**WORK INSTRUCTION**
From the entries below, reproduce exactly the line containing "reject an infeasible", the line containing "the canonical free-coordinate", and every line in between, with nothing added.
**** DATASET ****
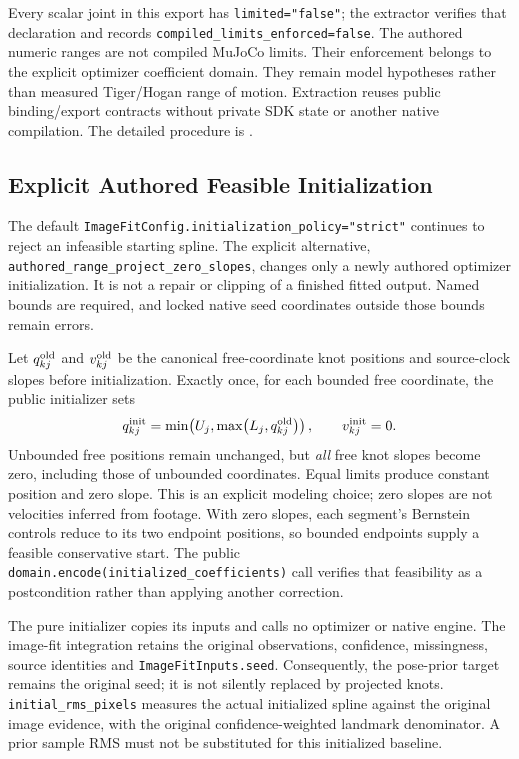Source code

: \documentclass[11pt,letterpaper]{article}
\newcommand{\code}[1]{\nolinkurl{#1}}
\begin{document}
Every scalar joint in this export has \code{limited="false"}; the extractor verifies that
declaration and records \code{compiled_limits_enforced=false}. The authored numeric ranges are
not compiled MuJoCo limits. Their enforcement belongs to the explicit optimizer coefficient
domain. They remain model hypotheses rather than measured Tiger/Hogan range of motion.
Extraction reuses public binding/export contracts without private SDK state or another native
compilation. The detailed procedure is .

\subsection{Explicit Authored Feasible Initialization}
The default \code{ImageFitConfig.initialization_policy="strict"} continues to
reject an infeasible starting spline. The explicit alternative,
\code{authored_range_project_zero_slopes}, changes only a newly authored
optimizer initialization. It is not a repair or clipping of a finished fitted
output. Named bounds are required, and locked native seed coordinates outside
those bounds remain errors.

Let $q_{kj}^{\rm old}$ and $v_{kj}^{\rm old}$ be the canonical free-coordinate
knot positions and source-clock slopes before initialization. Exactly once,
for each bounded free coordinate, the public initializer sets
\begin{equation}
 q_{kj}^{\rm init}=\min\!\left(U_j,
                   \max\!\left(L_j,q_{kj}^{\rm old}\right)\right),\qquad
 v_{kj}^{\rm init}=0.
\end{equation}
Unbounded free positions remain unchanged, but \emph{all} free knot slopes
become zero, including those of unbounded coordinates. Equal limits produce
constant position and zero slope. This is an explicit modeling choice; zero
slopes are not velocities inferred from footage. With zero slopes, each
segment's Bernstein controls reduce to its two endpoint positions, so bounded
endpoints supply a feasible conservative start. The public
\code{domain.encode(initialized_coefficients)} call verifies that feasibility
as a postcondition rather than applying another correction.

The pure initializer copies its inputs and calls no optimizer or native engine. The image-fit
integration retains the original observations, confidence, missingness, source identities and
\mbox{\code{ImageFitInputs.seed}}. Consequently, the pose-prior target remains the original seed; it
is not silently replaced by projected knots. \code{initial_rms_pixels} measures the actual
initialized spline against the original image evidence, with the original confidence-weighted
landmark denominator. A prior sample RMS must not be substituted for this initialized baseline.
\end{document}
****
**REPLY TO THE EXERCISE**
reject an infeasible starting spline. The explicit alternative,
\code{authored_range_project_zero_slopes}, changes only a newly authored
optimizer initialization. It is not a repair or clipping of a finished fitted
output. Named bounds are required, and locked native seed coordinates outside
those bounds remain errors.

Let $q_{kj}^{\rm old}$ and $v_{kj}^{\rm old}$ be the canonical free-coordinate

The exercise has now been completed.